Ryan Gosling starred in Lars and the Real Girl (2007), with this really killer mustache, as the titular Lars, who lives in the garage of the house willed to his brother after their dad dies. Lars is also in a long-term relationship with a blow-up sex doll named Bianca, who he believes is a real woman. To be sensitive of his feelings after the passing of his dad, everyone else in their town treats her like a real woman too.

Two millennia before, Ovid described the Cypriot sculptor Pygmalion, whose carving of a woman was so immaculate that he lost interest in all earthly women and fell in love with it immediately. This was weird, even then, but he still burnt offerings to Aphrodite at her temple to give him “the living likeness of my ivory girl.” He comes home and kisses his statue on the lips, right when he gets back, but the lips of the statue are warm. He then, of course, kisses the statue again, who comes to life as a real, flesh-and-bone human woman. What I’m trying to say here is that the organizational, structural form of desire and objecthood made space for whatever creepy things Chase had in mind.

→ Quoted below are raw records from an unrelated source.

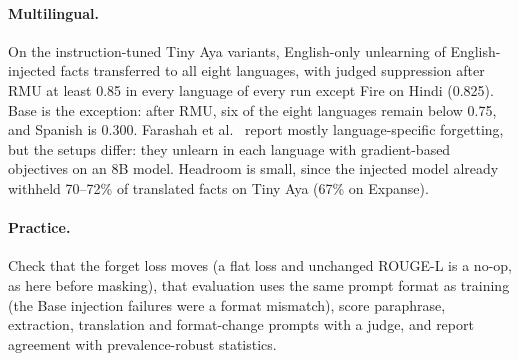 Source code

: \documentclass[10pt,twocolumn]{article}
\begin{document}
\paragraph{Multilingual.} On the instruction-tuned Tiny Aya variants, English-only unlearning of English-injected facts transferred to all eight languages, with judged suppression after RMU at least 0.85 in every language of every run except Fire on Hindi (0.825). Base is the exception: after RMU, six of the eight languages remain below 0.75, and Spanish is 0.300. Farashah et al.~\cite{farashah2026amnesia} report mostly language-specific forgetting, but the setups differ: they unlearn in each language with gradient-based objectives on an 8B model. Headroom is small, since the injected model already withheld 70--72\% of translated facts on Tiny Aya (67\% on Expanse).

\paragraph{Practice.} Check that the forget loss moves (a flat loss and unchanged ROUGE-L is a no-op, as here before masking), that evaluation uses the same prompt format as training (the Base injection failures were a format mismatch), score paraphrase, extraction, translation and format-change prompts with a judge, and report agreement with prevalence-robust statistics.

\end{document}
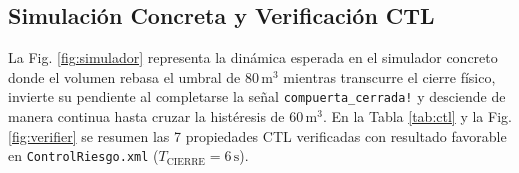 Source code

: \documentclass[conference]{IEEEtran}
\begin{document}
\begin{table}[htbp]
\caption{Barrido de Sensibilidad WCRT en \texttt{verifyta.exe} (UPPAAL 5.0)}
\begin{center}
\label{tab:wcrt}
\end{center}
\end{table}

\subsection{Simulación Concreta y Verificación CTL}
La Fig. \ref{fig:simulador} representa la dinámica esperada en el simulador concreto donde el volumen rebasa el umbral de $80\,\text{m}^3$ mientras transcurre el cierre físico, invierte su pendiente al completarse la señal \texttt{compuerta\_cerrada!} y desciende de manera continua hasta cruzar la histéresis de $60\,\text{m}^3$. En la Tabla \ref{tab:ctl} y la Fig. \ref{fig:verifier} se resumen las 7 propiedades CTL verificadas con resultado favorable en \texttt{ControlRiesgo.xml} ($T_{\text{CIERRE}} = 6\,\text{s}$).
\end{document}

“So, last night was Thursday Night Chinese Take-Out Night, and we were supposed to meet at the restaurant to pick up our food and go somewhere else to eat it, what we usually do. I’d convinced him to do this after he broke his promise about the laptop. Things, I thought, were looking up. But he wasn’t at the restaurant when I got there, so I texted him, waited five minutes, and then called him, which went straight to voicemail. I waited another thirty minutes and he never showed. So I caught the train home, where I’m thinking about the wedding, about how this thing that I’m supposed to want, this impossible not-marriage marriage, is so completely artificial and without like any referent in my life that it feels like I don’t want it for myself. I want it for my little empty, who screams for someone to hold her. So I walk in to my apartment that I’ve shared with this man for almost a year and I feel like a total stranger. Because there he is, my boyfriend, who I love, and who I barely speak to, with his dick in his hand on the couch we picked out together, his face red and making direct eye contact with the golden cartoon face on his laptop screen. There’s a tinny Japanese voice but I can’t hear anything, or at least I can’t process anything. I grab the laptop and I knew I had to smash it. Like that smashing it would be the climax of some fantasy movie, where I dispel the evil magic keeping us apart. My boyfriend, who I’m trying to ‘save’, and who is supposed to love me, has his dick out and is screaming for me to ‘put Germany down! Put Germany down!’ I felt like I’d forgotten his name in that moment, that I couldn’t recognize him. I couldn’t recognize anything in the room. I put down the laptop, because it didn’t really matter. He was in love with the passive artificial womanhood of the thing, nothing to do with any human woman or me. I asked him why he didn’t show up, and he told me I never let him find the restaurant. I told him that I always ask him where he wants to go and he tells me to pick. He says back: yeah but then you actually choose. So I went to Costco. Like what the fuck else was I gonna do.”

As I write this, I realize that recording her wasn’t being a very nice friend. In fact, I’m treating her emotional trauma as probably just another “thing-in-motion.” Her experience is another thing to be exploited by and for desire, the desire for narrative or a bigger point than just a man with his dick out telling a woman holding a laptop to “put Germany down!”